Nothing to be too proud of here; I had never read it before and Rich and I want to see the movie. The pretentious might sneer, but if Shakespeare could rewrite Ptolemy's age to make Cleopatra more accessible to his audience, then Shakespeare can be reinterpreted for another audience. I want a family tree of the Plantagenets and Yorks. The line of accession I know; what I want are the cousins and just how Richmond was related and how were the Tudors descended from Henry V, if at all, because "I am Welsh, you know." (late August 1996)

yellow dot Madeleine L'Engle, A Live Coal in the Sea

I just took this from the library on Friday 30 August, along with Camilla to refresh myself about this protagonist. I am also in the midst of Richard III so it might be a few days before I get to this, Ms. L'Engle's latest offering. I'm not a manic Shakespeare reader and doubt I will ever get to Katherine Forrester's state (and L'Engle's? if not, certainly someone she has known) of reading everything but Timon of Athens. Somewhere L'Engle has written of never reading the one final play, because to know there would never be another Shakespeare to read would be painful. I considered that for Jane Austen when I had only Mansfield Park left, but then I caved in. If I hadn't, I wouldn't have been able to read Joan Aiken's Mansfield Revisited, which is my favorite of her Austen continuations (if she is responsible for Sanditon, I can easily understand why she published only as "A Lady.")
(A week later) Now that I've read it, I wonder if Madeleine L'Engle wondered about Camilla through the years as she did about Katherine Forrester (The Severed Wasp). Next on my L'Engle list is A Two-Part Invention, which I understand is a memoir of her life with Hugh Franklin, and I hope that it will be typically L'Englian and intertwine everything, writing, Hugh, her children, Crosswicks, because so much of A Live Coal in the Sea could have been inspired by her own life. Hugh Franklin starred in a soap opera but he probably wasn't a sex symbol; and L'Engle and Hugh Franklin adopted their third child, Maria, after her parents', their good friends, deaths. Besides that I feel slightly possessive about Madeleine L'Engle for love of A Wrinkle in Time and because we've lived in and loved the same small state, I really want to know her. And have I mentioned my proudest moment, that she responded to my adoring letter?
Maybe I ought to make up my own L'Engle page.

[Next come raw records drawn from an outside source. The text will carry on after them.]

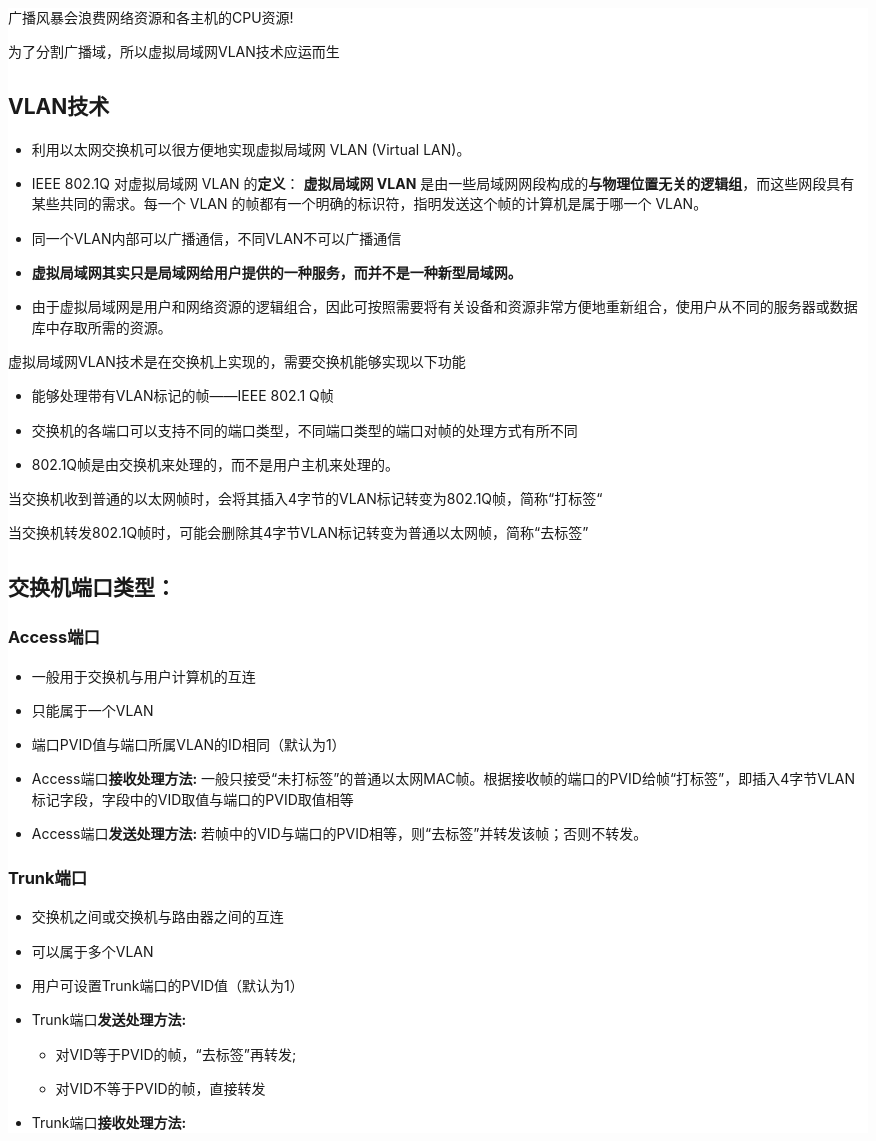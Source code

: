 广播风暴会浪费网络资源和各主机的CPU资源!

为了分割广播域，所以虚拟局域网VLAN技术应运而生

## VLAN技术

- 利用以太网交换机可以很方便地实现虚拟局域网 VLAN (Virtual LAN)。

- IEEE 802.1Q 对虚拟局域网 VLAN 的**定义**： **虚拟局域网 VLAN** 是由一些局域网网段构成的**与物理位置无关的逻辑组**，而这些网段具有某些共同的需求。每一个 VLAN 的帧都有一个明确的标识符，指明发送这个帧的计算机是属于哪一个 VLAN。

- 同一个VLAN内部可以广播通信，不同VLAN不可以广播通信

- **虚拟局域网其实只是局域网给用户提供的一种服务，而并不是一种新型局域网。**

- 由于虚拟局域网是用户和网络资源的逻辑组合，因此可按照需要将有关设备和资源非常方便地重新组合，使用户从不同的服务器或数据库中存取所需的资源。

虚拟局域网VLAN技术是在交换机上实现的，需要交换机能够实现以下功能

- 能够处理带有VLAN标记的帧——IEEE 802.1 Q帧

- 交换机的各端口可以支持不同的端口类型，不同端口类型的端口对帧的处理方式有所不同

- 802.1Q帧是由交换机来处理的，而不是用户主机来处理的。

当交换机收到普通的以太网帧时，会将其插入4字节的VLAN标记转变为802.1Q帧，简称“打标签“

当交换机转发802.1Q帧时，可能会删除其4字节VLAN标记转变为普通以太网帧，简称“去标签”

## 交换机端口类型：

### **Access端口**

- 一般用于交换机与用户计算机的互连

- 只能属于一个VLAN

- 端口PVID值与端口所属VLAN的ID相同（默认为1）

- Access端口**接收处理方法:**
一般只接受“未打标签”的普通以太网MAC帧。根据接收帧的端口的PVID给帧“打标签”，即插入4字节VLAN标记字段，字段中的VID取值与端口的PVID取值相等

- Access端口**发送处理方法:**
若帧中的VID与端口的PVID相等，则“去标签”并转发该帧；否则不转发。

### **Trunk端口**

- 交换机之间或交换机与路由器之间的互连

- 可以属于多个VLAN

- 用户可设置Trunk端口的PVID值（默认为1）

- Trunk端口**发送处理方法:**

    - 对VID等于PVID的帧，“去标签”再转发;

    - 对VID不等于PVID的帧，直接转发

- Trunk端口**接收处理方法:**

yellow dot Madeleine L'Engle, The Small Rain

No matter how many lists I draw up from the front material of her books I am still staggered by how many books by this my favorite author (I have more than one) I still haven't read. I think that unread number is due partly to my tenacity as a child to the Murray family, when my peculiar loyalty required me not to meet the Austins (though they were published first), and to my fondness (in its archaic sense of silly doting) as an adult for children's books. It is also due to her later books' religious tendency. I admire how she can say "This is what I believe" (and "this is how I believe") without saying "You must believe it too," but Christian essay simply doesn't hold my attention.
Anyway, The Small Rain is Ms. L'Engle's first published novel. I knew its protagonist from a much later book, A Severed Wasp, which I reread upon finishing The Small Rain, and once again I had the pleasure of finding out how L'Engle's characters grow and evolve. Some authors can't do that well: I think Jean Craighead George betrayed Julie and her wolves in the second book (which I cannot call a sequel because in it Ms. George promoted an agenda through Julie by betraying the spirit of the earlier Julie of the Wolves. And don't get me started on what happened to Sam and Frightful!). But L'Engle, I believe, does consider her characters and let them breathe. Sometimes, in her later books, her authorial intrusion is too loud or clumsy; but she doesn't manipulate her characters. (late August 1996)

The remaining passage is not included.